PROVIDED RECORDS section start

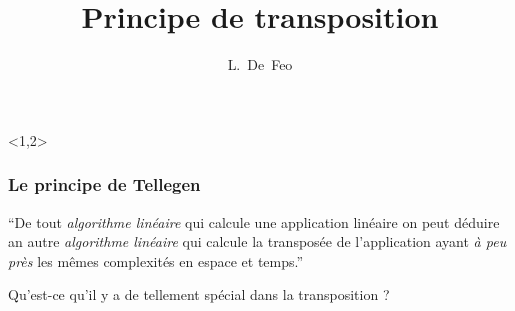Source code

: \documentclass[10pt]{beamer}
\title[Principe de transposition]{Principe de transposition
  \only<1>{et tours d'Artin-Schreier}}
\author{L.~De~Feo}
\institute[]{LIX, École Polytechnique}
\begin{document}
\begin{frame}<1,2>
  \titlepage
\end{frame}


\begin{frame}
  \frametitle{Le principe de Tellegen}

  \Large
  \begin{center}
    ``De tout \emph{algorithme linéaire} qui calcule une application
    linéaire on peut déduire an autre \emph{algorithme linéaire} qui
    calcule la transposée de l'application ayant \emph{à peu près} les
    mêmes complexités en espace et temps.''
  \end{center}

  \vfill
  \pause

  \begin{center}
    Qu'est-ce qu'il y a de tellement spécial dans la transposition ?
  \end{center}
\end{frame}
\end{document}
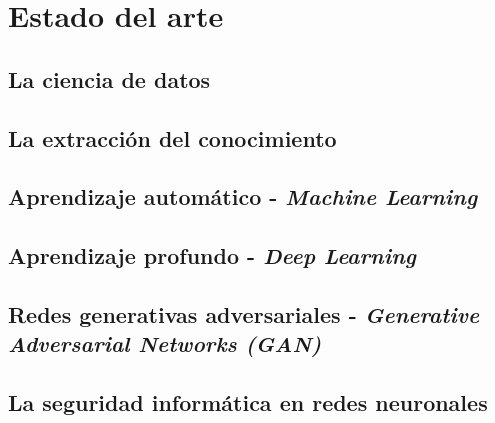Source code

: 


\section{Estado del arte}
\label{ch:2:section:state-of-the-art}

\subsection{La ciencia de datos}

\subsection{La extracción del conocimiento}

\subsection{Aprendizaje automático - \textit{Machine Learning}}

\subsection{Aprendizaje profundo - \textit{Deep Learning}}

\subsection{Redes generativas adversariales - \textit{Generative Adversarial Networks (GAN)}}

\subsection{La seguridad informática en redes neuronales}
\label{ch:2:section:state-of-the-art:computer-security-in-neural-networks}

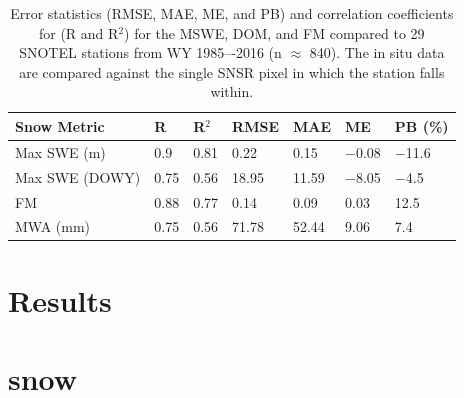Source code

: \begin{table}[htbp]
  \centering
  \caption{Error statistics (RMSE, MAE, ME, and PB) and correlation coefficients for (R and R$^{2}$) for the MSWE, DOM, and FM compared to 29 SNOTEL stations from WY 1985–-2016 (n $\approx$ 840). The in situ data are compared against the single SNSR pixel in which the station falls within.}
  \label{tab:snow_metrics_val_table}
  \begin{tabular}{lllllll}
    \toprule
    Snow Metric & R & R$^{2}$ & RMSE & MAE & ME & PB (\%) \\
    \midrule
    Max SWE (m) & 0.9 & 0.81 & 0.22 & 0.15 & $-$0.08 & $-$11.6 \\
    Max SWE (DOWY) & 0.75 & 0.56 & 18.95 & 11.59 & $-$8.05 & $-$4.5 \\
    FM & 0.88 & 0.77 & 0.14 & 0.09 & 0.03 & 12.5 \\
    MWA (mm) & 0.75 & 0.56 & 71.78 & 52.44 & 9.06 & 7.4 \\
    \bottomrule
  \end{tabular}
\end{table}

\hypertarget{ch2-results}{\section{Results}\label{ch2-results}}
\hypertarget{ch2-results-1}{\section{snow}\label{ch2-results-1}}

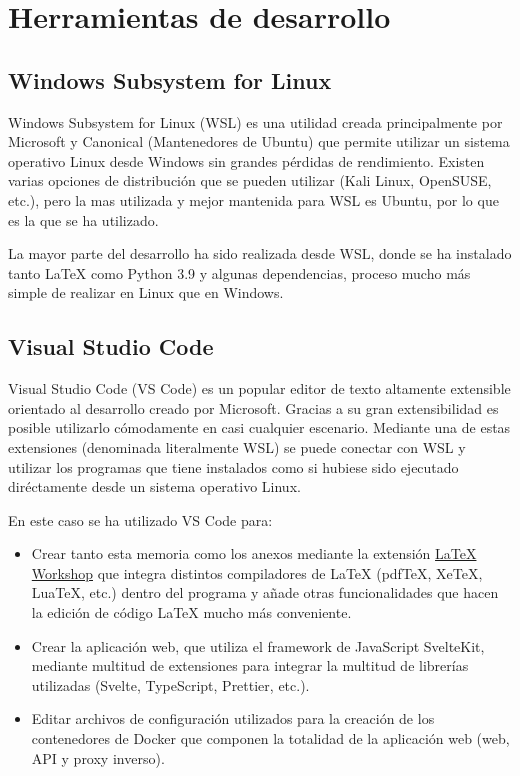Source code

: \label{cha:Técnicas y herraminetas}

\section{Herramientas de desarrollo}


\subsection{Windows Subsystem for Linux}

Windows Subsystem for Linux (WSL) es una utilidad creada principalmente por
Microsoft y Canonical (Mantenedores de Ubuntu) que permite utilizar un sistema
operativo Linux desde Windows sin grandes pérdidas de rendimiento. Existen
varias opciones de distribución que se pueden utilizar (Kali Linux, OpenSUSE,
etc.), pero la mas utilizada y mejor mantenida para WSL es Ubuntu, por lo que es
la que se ha utilizado.

La mayor parte del desarrollo ha sido realizada desde WSL, donde se ha instalado
tanto \LaTeX{} como Python 3.9 y algunas dependencias, proceso mucho más simple
de realizar en Linux que en Windows.

\subsection{Visual Studio Code}

Visual Studio Code (VS Code) es un popular editor de texto altamente extensible
orientado al desarrollo creado por Microsoft. Gracias a su gran extensibilidad
es posible utilizarlo cómodamente en casi cualquier escenario. Mediante una de
estas extensiones (denominada literalmente WSL) se puede conectar con WSL y
utilizar los programas que tiene instalados como si hubiese sido ejecutado
diréctamente desde un sistema operativo Linux.

En este caso se ha utilizado VS Code para:

\begin{itemize}
    \item Crear tanto esta memoria como los anexos mediante la extensión
          \href{https://github.com/James-Yu/LaTeX-Workshop}{\LaTeX{} Workshop}
          que integra distintos compiladores de \LaTeX{} (pdfTeX, XeTeX, LuaTeX,
          etc.) dentro del programa y añade otras funcionalidades que hacen la
          edición de código \LaTeX{} mucho más conveniente.
    \item Crear la aplicación web, que utiliza el framework de JavaScript
          SvelteKit, mediante multitud de extensiones para integrar la multitud
          de librerías utilizadas (Svelte, TypeScript, Prettier, etc.).
    \item Editar archivos de configuración utilizados para la creación de los
          contenedores de Docker que componen la totalidad de la aplicación web
          (web, API y proxy inverso).
\end{itemize}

PROVIDED RECORDS section end

▸ PROBLEM DESCRIPTION: Exactly as they appear above, write out all the entries, but not the images.

▸ SOLVED EXERCISE:
Source code

: \documentclass[10pt]{beamer}
\title[Principe de transposition]{Principe de transposition
  \only<1>{et tours d'Artin-Schreier}}
\author{L.~De~Feo}
\institute[]{LIX, École Polytechnique}
\begin{document}
\begin{frame}<1,2>
  \titlepage
\end{frame}


\begin{frame}
  \frametitle{Le principe de Tellegen}

  \Large
  \begin{center}
    ``De tout \emph{algorithme linéaire} qui calcule une application
    linéaire on peut déduire an autre \emph{algorithme linéaire} qui
    calcule la transposée de l'application ayant \emph{à peu près} les
    mêmes complexités en espace et temps.''
  \end{center}

  \vfill
  \pause

  \begin{center}
    Qu'est-ce qu'il y a de tellement spécial dans la transposition ?
  \end{center}
\end{frame}
\end{document}
Source code

: 


\section{Estado del arte}
\label{ch:2:section:state-of-the-art}

\subsection{La ciencia de datos}

\subsection{La extracción del conocimiento}

\subsection{Aprendizaje automático - \textit{Machine Learning}}

\subsection{Aprendizaje profundo - \textit{Deep Learning}}

\subsection{Redes generativas adversariales - \textit{Generative Adversarial Networks (GAN)}}

\subsection{La seguridad informática en redes neuronales}
\label{ch:2:section:state-of-the-art:computer-security-in-neural-networks}

Source code

: \begin{table}[htbp]
  \centering
  \caption{Error statistics (RMSE, MAE, ME, and PB) and correlation coefficients for (R and R$^{2}$) for the MSWE, DOM, and FM compared to 29 SNOTEL stations from WY 1985–-2016 (n $\approx$ 840). The in situ data are compared against the single SNSR pixel in which the station falls within.}
  \label{tab:snow_metrics_val_table}
  \begin{tabular}{lllllll}
    \toprule
    Snow Metric & R & R$^{2}$ & RMSE & MAE & ME & PB (\%) \\
    \midrule
    Max SWE (m) & 0.9 & 0.81 & 0.22 & 0.15 & $-$0.08 & $-$11.6 \\
    Max SWE (DOWY) & 0.75 & 0.56 & 18.95 & 11.59 & $-$8.05 & $-$4.5 \\
    FM & 0.88 & 0.77 & 0.14 & 0.09 & 0.03 & 12.5 \\
    MWA (mm) & 0.75 & 0.56 & 71.78 & 52.44 & 9.06 & 7.4 \\
    \bottomrule
  \end{tabular}
\end{table}

\hypertarget{ch2-results}{\section{Results}\label{ch2-results}}
\hypertarget{ch2-results-1}{\section{snow}\label{ch2-results-1}}

Source code

: \label{cha:Técnicas y herraminetas}

\section{Herramientas de desarrollo}


\subsection{Windows Subsystem for Linux}

Windows Subsystem for Linux (WSL) es una utilidad creada principalmente por
Microsoft y Canonical (Mantenedores de Ubuntu) que permite utilizar un sistema
operativo Linux desde Windows sin grandes pérdidas de rendimiento. Existen
varias opciones de distribución que se pueden utilizar (Kali Linux, OpenSUSE,
etc.), pero la mas utilizada y mejor mantenida para WSL es Ubuntu, por lo que es
la que se ha utilizado.

La mayor parte del desarrollo ha sido realizada desde WSL, donde se ha instalado
tanto \LaTeX{} como Python 3.9 y algunas dependencias, proceso mucho más simple
de realizar en Linux que en Windows.

\subsection{Visual Studio Code}

Visual Studio Code (VS Code) es un popular editor de texto altamente extensible
orientado al desarrollo creado por Microsoft. Gracias a su gran extensibilidad
es posible utilizarlo cómodamente en casi cualquier escenario. Mediante una de
estas extensiones (denominada literalmente WSL) se puede conectar con WSL y
utilizar los programas que tiene instalados como si hubiese sido ejecutado
diréctamente desde un sistema operativo Linux.

En este caso se ha utilizado VS Code para:

\begin{itemize}
    \item Crear tanto esta memoria como los anexos mediante la extensión
          \href{https://github.com/James-Yu/LaTeX-Workshop}{\LaTeX{} Workshop}
          que integra distintos compiladores de \LaTeX{} (pdfTeX, XeTeX, LuaTeX,
          etc.) dentro del programa y añade otras funcionalidades que hacen la
          edición de código \LaTeX{} mucho más conveniente.
    \item Crear la aplicación web, que utiliza el framework de JavaScript
          SvelteKit, mediante multitud de extensiones para integrar la multitud
          de librerías utilizadas (Svelte, TypeScript, Prettier, etc.).
    \item Editar archivos de configuración utilizados para la creación de los
          contenedores de Docker que componen la totalidad de la aplicación web
          (web, API y proxy inverso).
\end{itemize}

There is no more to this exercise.